In attesa dell’autorizzazione del trattamento sanitario obbligatorio, gli agenti fallirono i tentativi di trattare con il ragazzo e, nel tentativo di disarmarlo, fecero irruzione nella sua stanza spruzzando spray al peperoncino. Oggetto del processo solo l’ultima fase, convulsa, delle operazioni, quando per difendere l’agente che ha ritenuto opportuno spruzzare lo spray urticante nel piccolo spazio chiuso dalla reazione rabbiosa di Jefferson, un collega era stato colpito più volte e, in grave pericolo di vita, era stato difeso dallo stesso agente che aveva reso l’aria irrespirabile, che in quella situazione, secondo il giudice, non poteva far altro che sparare. “E sei colpi sono stati quelli necessari per rendere inoffensivo il ragazzo che, in quel momento, era completamente fuori controllo e pericoloso” come spiega l’avvocato dell’agente assolto. Il processo si è svolto questa mattina a porte chiuse, con rito abbreviato e le motivazioni della sentenza saranno depositate tra 60 giorni, ma la polemica non si placa. “Non è giusto, come si fa ad assolvere uno che ha ammazzato un ragazzo che non faceva nulla? È assurdo ed è da criminali – si sfoga la madre di Jefferson Tomalà -. Neanche il peggiore criminale si potrebbe uccidere nel suo letto”.

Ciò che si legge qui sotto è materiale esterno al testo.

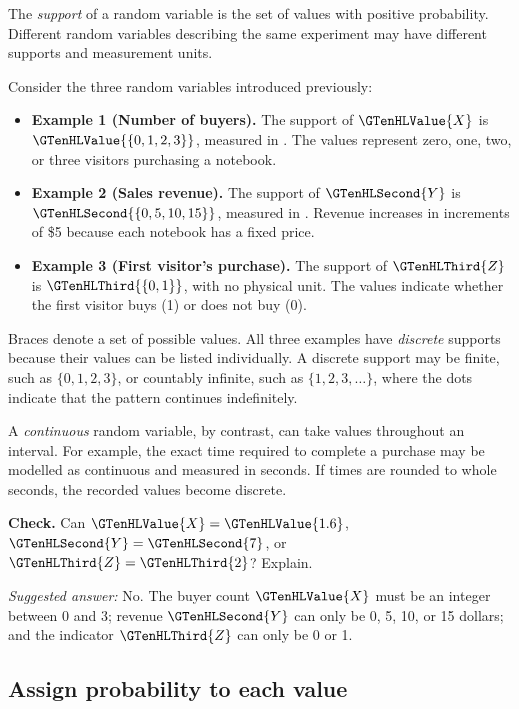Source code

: The \emph{support} of a random variable is the set of values with positive probability. Different random variables describing the same experiment may have different supports and measurement units.

Consider the three random variables introduced previously:

\begin{itemize}
	\item \textbf{Example 1 (Number of buyers).}
	The support of $\GTenHLValue{X}$ is $\GTenHLValue{\{0,1,2,3\}}$, measured in .
	The values represent zero, one, two, or three visitors
	purchasing a notebook.
	
	\item \textbf{Example 2 (Sales revenue).}
	The support of $\GTenHLSecond{Y}$ is $\GTenHLSecond{\{0,5,10,15\}}$, measured in .
	Revenue increases in increments of \$5 because each
	notebook has a fixed price.
	
	\item \textbf{Example 3 (First visitor's purchase).}
	The support of $\GTenHLThird{Z}$ is $\GTenHLThird{\{0,1\}}$, with no physical unit.
	The values indicate whether the first visitor buys (1)
	or does not buy (0).
\end{itemize}

Braces denote a set of possible values. All three examples have \emph{discrete} supports because their values can be listed individually. A discrete support may be finite, such as $\{0,1,2,3\}$, or countably infinite, such as $\{1,2,3,\ldots\}$, where the dots indicate that the pattern continues indefinitely.

A \emph{continuous} random variable, by contrast, can take values throughout an interval. For example, the exact time required to complete a purchase may be modelled as continuous and measured in seconds. If times are rounded to whole seconds, the recorded values become discrete.

\textbf{Check.} Can $\GTenHLValue{X}=\GTenHLValue{1.6}$, $\GTenHLSecond{Y}=\GTenHLSecond{7}$, or $\GTenHLThird{Z}=\GTenHLThird{2}$? Explain.

\emph{Suggested answer:} No. The buyer count $\GTenHLValue{X}$ must be an integer between 0 and 3; revenue $\GTenHLSecond{Y}$ can only be 0, 5, 10, or 15 dollars; and the indicator $\GTenHLThird{Z}$ can only be 0 or 1.


\subsection{Assign probability to each value}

Per il giudice il poliziotto ha reagito in modo proporzionale rispetto alla gravità della situazione e non aveva alternative, ma perché una situazione del genere, un tentativo di suicidio, è potuta degenerare e sfuggire completamente dal controllo? È questo l’interrogativo degli amici e dei familiari che hanno atteso la sentenza fuori dal tribunale continuano a ripetere: “Si sono soffermati sulle ultime fasi dell’operazione – spiegano – ma hanno chiuso gli occhi sulle modalità di intervento che hanno portato all’omicidio, nessuno è stato chiamato a rispondere sul suo operato e – non avendo messo in discussione l’azione – potrebbe succedere ancora ad altri.”

Inoltre ricordano che, in teoria, i trattamenti sanitari obbligatori (TSO), dovrebbero prevedere la convalida del provvedimento da parte del sindaco, ma nella pratica raramente avviene così: ”Gli operatori non attendono e, quasi sempre, la convalida arriva quando il paziente è già ricoverato.”